«La disponibilità di Umberto Croppi a candidarsi come Sindaco di Roma, non può che trovarmi personalmente favorevole insieme al Partito Liberale italiano” ha affermato Renata Jannuzzi, Presidente del Consiglio Nazionale del PLI.

“Il suo coraggio nel denunciare la mala-politica capitolina, il gesto di non aver condiviso un rimpasto di giunta, tanto da abbandonare il suo amico e membro della stessa coalizione, Alemanno, danno la misura della sua onestà intellettuale.

Roma ha bisogno di candidati come Croppi che fanno del dialogo e della cultura un ponte che unisce piuttosto che dividere: un uomo che non trascura il patrimonio intellettuale e culturale dei Partiti e quindi della Politica – afferma Renata Jannuzzi – trovando punti di convergenza e confronto nell’interesse comune dei cittadini. Le idee e gli obiettivi per il buon governo di una città sono frutto di dialogo trasversale e Croppi ha sempre alimentato questo dialogo.

Tra l’altro, la sua naturale propensione per la cultura e la sua esperienza come Assessore sono qualità importanti – continua la Presidente del CN del PLI– per chi dovrà governare una città come Roma con il suo immenso patrimonio culturale e turistico, rendendola finalmente quella grande Capitale che dovrebbe tornare ad essere.

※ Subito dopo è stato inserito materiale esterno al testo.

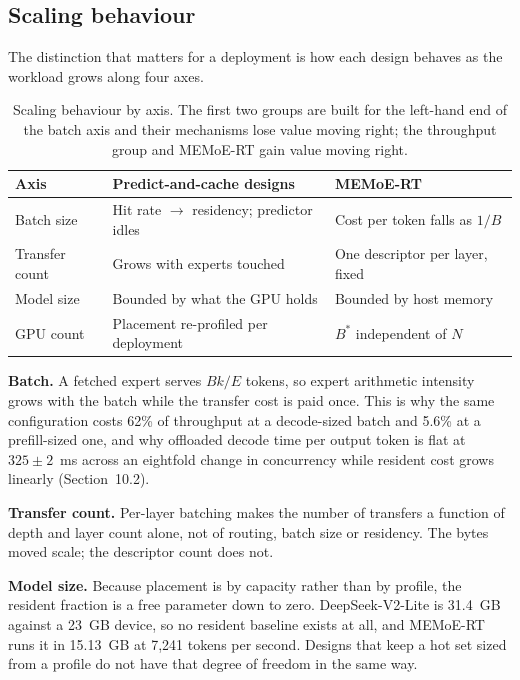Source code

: \subsection{Scaling behaviour}

The distinction that matters for a deployment is how each design behaves as the
workload grows along four axes.

\begin{table}[htbp]
\centering\small
\caption{Scaling behaviour by axis. The first two groups are built for the
left-hand end of the batch axis and their mechanisms lose value moving right; the
throughput group and MEMoE-RT gain value moving right.}
\label{tab:scaling}
\begin{tabular}{lll}
\toprule
Axis & Predict-and-cache designs & MEMoE-RT \\
\midrule
Batch size & Hit rate $\to$ residency; predictor idles & Cost per token falls as $1/B$ \\
Transfer count & Grows with experts touched & One descriptor per layer, fixed \\
Model size & Bounded by what the GPU holds & Bounded by host memory \\
GPU count & Placement re-profiled per deployment & $B^{*}$ independent of $N$ \\
\bottomrule
\end{tabular}
\end{table}

\textbf{Batch.} A fetched expert serves $Bk/E$ tokens, so expert arithmetic
intensity grows with the batch while the transfer cost is paid once. This is why
the same configuration costs 62\% of throughput at a decode-sized batch and 5.6\%
at a prefill-sized one, and why offloaded decode time per output token is flat at
$325 \pm 2$~ms across an eightfold change in concurrency while resident cost grows
linearly (Section~10.2).

\textbf{Transfer count.} Per-layer batching makes the number of transfers a
function of depth and layer count alone, not of routing, batch size or residency.
The bytes moved scale; the descriptor count does not.

\textbf{Model size.} Because placement is by capacity rather than by profile, the
resident fraction is a free parameter down to zero. DeepSeek-V2-Lite is 31.4~GB
against a 23~GB device, so no resident baseline exists at all, and MEMoE-RT runs
it in 15.13~GB at 7{,}241 tokens per second. Designs that keep a hot set sized
from a profile do not have that degree of freedom in the same way.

Roma ha bisogno di essere governata da persone competenti e con un grande rigore morale per poter risolvere i problemi che l’affliggono. Alcuni temi, tramutati in richieste referendarie, sono stati promossi dal comitato RomaSìmuove di cui Umberto Croppi è fra i promotori. Viabilità, registro coppie di fatto, servizi ai cittadini, mare libero sono alcune delle questioni (insieme ad altre come disabilità, scuole dell’infanzia, vivibilità per gli anziani, incentivi alla libera impresa e commercio) che il prossimo Sindaco di Roma dovrà risolvere. Mi auguro – ha concluso Jannuzzi – che a farlo sia Umberto Croppi.»